Personaggi


l’importante figura di Don Giancarlo Ruggini

Rovistando tra i tanti materiali ammucchiati, frutto delle iniziative intraprese in decine di anni, ho rintracciato la registrazione di un dibattito tenutosi in paese nel 1968 tra due sacerdoti, Don Ruggini e Don Borla con oggetto “Le dimensioni religiose dell’uomo moderno”. Il confronto fu organizzato nell’ambito del corso “Licenza Media per tutti” tenuto da giovani comunisti e giovani cattolici.

Allego il numero 6 anno 2008 de “Il Paese”, che ricordava l’evento e il file audio della conferenza in cui si possono apprezzare appieno la modernità delle affermazioni del prete di San Miniato.
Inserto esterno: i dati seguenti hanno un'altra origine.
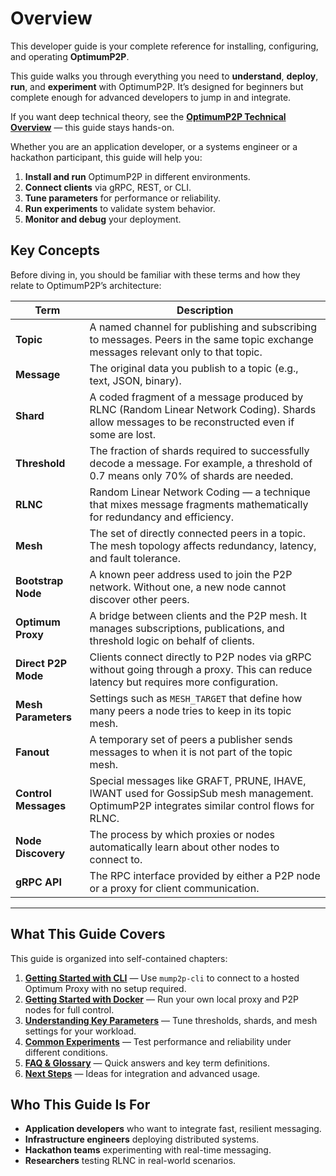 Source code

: # Overview

This developer guide is your complete reference for installing, configuring, and operating **OptimumP2P**.

This guide walks you through everything you need to **understand**, **deploy**, **run**, and **experiment** with OptimumP2P.
It’s designed for beginners but complete enough for advanced developers to jump in and integrate.

If you want deep technical theory, see the **[OptimumP2P Technical Overview](../learn/overview/p2p.md)** — this guide stays hands-on.

Whether you are an application developer, or a systems engineer or a hackathon participant, this guide will help you:

1. **Install and run** OptimumP2P in different environments.
2. **Connect clients** via gRPC, REST, or CLI.
3. **Tune parameters** for performance or reliability.
4. **Run experiments** to validate system behavior.
5. **Monitor and debug** your deployment.

## Key Concepts

Before diving in, you should be familiar with these terms and how they relate to OptimumP2P’s architecture:

| Term         | Description |
|--------------|-------------|
| **Topic**    | A named channel for publishing and subscribing to messages. Peers in the same topic exchange messages relevant only to that topic. |
| **Message**  | The original data you publish to a topic (e.g., text, JSON, binary). |
| **Shard**    | A coded fragment of a message produced by RLNC (Random Linear Network Coding). Shards allow messages to be reconstructed even if some are lost. |
| **Threshold**| The fraction of shards required to successfully decode a message. For example, a threshold of 0.7 means only 70% of shards are needed. |
| **RLNC**     | Random Linear Network Coding — a technique that mixes message fragments mathematically for redundancy and efficiency. |
| **Mesh**     | The set of directly connected peers in a topic. The mesh topology affects redundancy, latency, and fault tolerance. |
| **Bootstrap Node** | A known peer address used to join the P2P network. Without one, a new node cannot discover other peers. |
| **Optimum Proxy** | A bridge between clients and the P2P mesh. It manages subscriptions, publications, and threshold logic on behalf of clients. |
| **Direct P2P Mode** | Clients connect directly to P2P nodes via gRPC without going through a proxy. This can reduce latency but requires more configuration. |
| **Mesh Parameters** | Settings such as `MESH_TARGET` that define how many peers a node tries to keep in its topic mesh. |
| **Fanout**   | A temporary set of peers a publisher sends messages to when it is not part of the topic mesh. |
| **Control Messages** | Special messages like GRAFT, PRUNE, IHAVE, IWANT used for GossipSub mesh management. OptimumP2P integrates similar control flows for RLNC. |
| **Node Discovery** | The process by which proxies or nodes automatically learn about other nodes to connect to. |
| **gRPC API** | The RPC interface provided by either a P2P node or a proxy for client communication. |

---


## What This Guide Covers

This guide is organized into self-contained chapters:

1. **[Getting Started with CLI](01-getting-started-cli.md)** — Use `mump2p-cli` to connect to a hosted Optimum Proxy with no setup required.
2. **[Getting Started with Docker](02-getting-started-docker.md)** — Run your own local proxy and P2P nodes for full control.
3. **[Understanding Key Parameters](03-parameters.md)** — Tune thresholds, shards, and mesh settings for your workload.
4. **[Common Experiments](04-experiments.md)** — Test performance and reliability under different conditions.
5. **[FAQ & Glossary](05-faq-glossary.md)** — Quick answers and key term definitions.
6. **[Next Steps](06-next-steps.md)** — Ideas for integration and advanced usage.


## Who This Guide Is For

* **Application developers** who want to integrate fast, resilient messaging.
* **Infrastructure engineers** deploying distributed systems.
* **Hackathon teams** experimenting with real-time messaging.
* **Researchers** testing RLNC in real-world scenarios.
                                                                                                         Graziano

Il Paese n. 6 anno 2008

Prima Parte

Seconda Parte

Terza Parte


Il Piccino

Il Piccino era un pezzo da novanta  dei tempi che furono, quando la banda era formata da elementi autoctoni. Quegli elementi e quella banda che a noi appaiono eterni; non può essere che siano venuti meno e che la banda sia cambiata più volte fino ad essere oggi, con i suoi più giovani esponenti, di nuovo un’espressione della butesità. Il Piccino suonava il bombardino e l’impegno che metteva nel voler ricoprire degnamente il suo ruolo era segnato dalle prove che effettuava in modo instancabile. Erano sempre le stesse, poche note di accompagnamento: “Po’, po’, po’ “. Non le melodie che pure si possono trarre dal bombardino. Talvolta, però, quel “po’ po’ po’” regolare veniva storpiato. Allora, il Piccino, drammaticamente consapevole dell’errore commesso, esclamava sconsolato: “Ber mi morì”.
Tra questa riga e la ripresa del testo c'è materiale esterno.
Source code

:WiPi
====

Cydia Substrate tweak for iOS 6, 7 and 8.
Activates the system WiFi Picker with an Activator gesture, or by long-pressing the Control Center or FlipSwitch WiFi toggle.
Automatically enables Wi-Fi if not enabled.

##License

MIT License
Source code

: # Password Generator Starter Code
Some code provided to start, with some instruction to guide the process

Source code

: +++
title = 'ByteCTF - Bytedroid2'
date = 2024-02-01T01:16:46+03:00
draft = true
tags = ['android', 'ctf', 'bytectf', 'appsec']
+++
Scopro in ritardo che nel 2013 avevamo già dedicato un trafiletto al Piccino. Però quell’espressione, quel “Ber mi morì” vale certamente più di due trafiletti.

Vi consiglio l’ascolto di un virtuoso del bombardino che esegue un bel motivo di Astor Piazzolla.


Corrado Vichi

Le persone più attempate ricordano come Corrado Vichi si rivolgeva ai fascisti paesani: “Non mi toccate la bicicletta che poi sono costretto a disinfettarla”. Episodi come questi diventarono proverbiali attirando sul nostro nubi minacciose accompagnate da bastonature e olio di ricino. Per evitare conseguenze più gravi, Corrado fu costretto ad emigrare in Francia dove lavorò come cameriere per quindici anni.

Al rientro  a Buti fu il primo segretario della Sezione del Partito Comunista. Ad attestare l’autorevolezza conquistata per il suo passato di coerente antifascista, si ricorda un episodio in occasione del rapporto Kruscev al XX congresso del PCUS , che segna l’inizio di un processo comunemente definito “destalinizzazione”, in virtù del quale vi fu la definitiva caduta del regime totalitario e una parziale liberalizzazione della vita politica e culturale dell’URSS. Il PCI incontrò forti resistenze a far passare alla base le nuove posizioni. La Federazione di Pisa inviò a Buti un giovane funzionario, Anselmo Pucci (dirigente contadino molto stimato anche qui in paese), a dettare la linea. Sfortunatamente per lui dovette confrontarsi con Corrado Vichi che lo apostrofò così: “O bimbo, digli al Paolicchi (il segretario della Federazione di allora) che venga lui a spiegarmelo cosa è stato il compagno Stalin”. E al Pucci, che stimava incondizionatamente il Vichi per quel passato cui si faceva cenno sopra, toccò tornarsene a Pisa con la coda tra le gambe. Così il Pucci raccontò l’episodio  alla Patrizia Dini, che gli fu collaboratrice per tanti anni alla Regione.